[mxfp8 training] on-device validation of group sizes in cutedsl quant kernels (#4253)

danielvegamyhre · web-flow · commit 4c6dbea396aa · 2026-04-13T20:31:55.000-07:00
diff --git a/benchmarks/prototype/moe_training/mxfp8/bench_cutedsl_quantize_2d_1x32.py b/benchmarks/prototype/moe_training/mxfp8/bench_cutedsl_quantize_2d_1x32.py
@@ -94,9 +94,7 @@ def run_experiment(config: ExperimentConfig) -> ExperimentResult:
 
     # Generate jagged offsets with multiples of 128
     # TODO: we use multiple of 128 here to avoid per-group padding requirement in blocked scales layout, which cutedsl doesn't support yet.
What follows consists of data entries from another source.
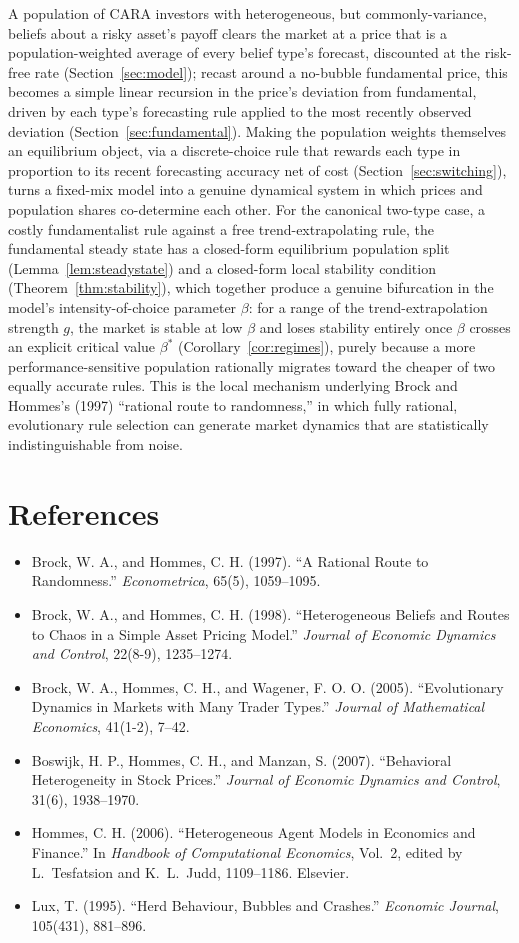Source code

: \documentclass[11pt]{article}
\theoremstyle{remark}
\theoremstyle{definition}
\begin{document}
A population of CARA investors with heterogeneous, but commonly-variance, beliefs about a risky asset's payoff clears the market at a price that is a population-weighted average of every belief type's forecast, discounted at the risk-free rate (Section~\ref{sec:model}); recast around a no-bubble fundamental price, this becomes a simple linear recursion in the price's deviation from fundamental, driven by each type's forecasting rule applied to the most recently observed deviation (Section~\ref{sec:fundamental}). Making the population weights themselves an equilibrium object, via a discrete-choice rule that rewards each type in proportion to its recent forecasting accuracy net of cost (Section~\ref{sec:switching}), turns a fixed-mix model into a genuine dynamical system in which prices and population shares co-determine each other. For the canonical two-type case, a costly fundamentalist rule against a free trend-extrapolating rule, the fundamental steady state has a closed-form equilibrium population split (Lemma~\ref{lem:steadystate}) and a closed-form local stability condition (Theorem~\ref{thm:stability}), which together produce a genuine bifurcation in the model's intensity-of-choice parameter $\beta$: for a range of the trend-extrapolation strength $g$, the market is stable at low $\beta$ and loses stability entirely once $\beta$ crosses an explicit critical value $\beta^{*}$ (Corollary~\ref{cor:regimes}), purely because a more performance-sensitive population rationally migrates toward the cheaper of two equally accurate rules. This is the local mechanism underlying Brock and Hommes's (1997) ``rational route to randomness,'' in which fully rational, evolutionary rule selection can generate market dynamics that are statistically indistinguishable from noise.

\section*{References}
\begin{itemize}
\item Brock, W. A., and Hommes, C. H. (1997). ``A Rational Route to Randomness.'' \textit{Econometrica}, 65(5), 1059--1095.
\item Brock, W. A., and Hommes, C. H. (1998). ``Heterogeneous Beliefs and Routes to Chaos in a Simple Asset Pricing Model.'' \textit{Journal of Economic Dynamics and Control}, 22(8-9), 1235--1274.
\item Brock, W. A., Hommes, C. H., and Wagener, F. O. O. (2005). ``Evolutionary Dynamics in Markets with Many Trader Types.'' \textit{Journal of Mathematical Economics}, 41(1-2), 7--42.
\item Boswijk, H. P., Hommes, C. H., and Manzan, S. (2007). ``Behavioral Heterogeneity in Stock Prices.'' \textit{Journal of Economic Dynamics and Control}, 31(6), 1938--1970.
\item Hommes, C. H. (2006). ``Heterogeneous Agent Models in Economics and Finance.'' In \textit{Handbook of Computational Economics}, Vol.\ 2, edited by L.\ Tesfatsion and K.\ L.\ Judd, 1109--1186. Elsevier.
\item Lux, T. (1995). ``Herd Behaviour, Bubbles and Crashes.'' \textit{Economic Journal}, 105(431), 881--896.
\end{itemize}
\end{document}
-    group_end_offsets = generate_jagged_offs(
-        num_groups, M, multiple_of=128, device=device
-    )
+    offs = generate_jagged_offs(num_groups, M, multiple_of=128, device=device)
 
     # Benchmark 1: CuTeDSL kernel with blocked scale output
     data_cutedsl, scales_cutedsl = mxfp8_quantize_cutedsl_2d_1x32(
@@ -127,11 +125,11 @@ def triton_plus_rearrange(x, group_offs):
         )
         return data, scales_blocked
 
-    data_triton, scales_triton = triton_plus_rearrange(input_tensor, group_end_offsets)
+    data_triton, scales_triton = triton_plus_rearrange(input_tensor, offs)
     triton_plus_rearrange_time_us = benchmark_cuda_function_in_microseconds(
         triton_plus_rearrange,
         input_tensor,
-        group_end_offsets,
+        offs,
     )
 
     # Memory bandwidth calculations
diff --git a/benchmarks/prototype/moe_training/mxfp8/bench_cutedsl_quantize_2d_32x1.py b/benchmarks/prototype/moe_training/mxfp8/bench_cutedsl_quantize_2d_32x1.py
@@ -94,9 +94,7 @@ def run_experiment(config: ExperimentConfig) -> ExperimentResult:
 
     # Generate jagged offsets with multiples of 128 for K dimension
     # TODO: we use multiple of 128 here to avoid per-group padding requirement in blocked scales layout, which cutedsl doesn't support yet.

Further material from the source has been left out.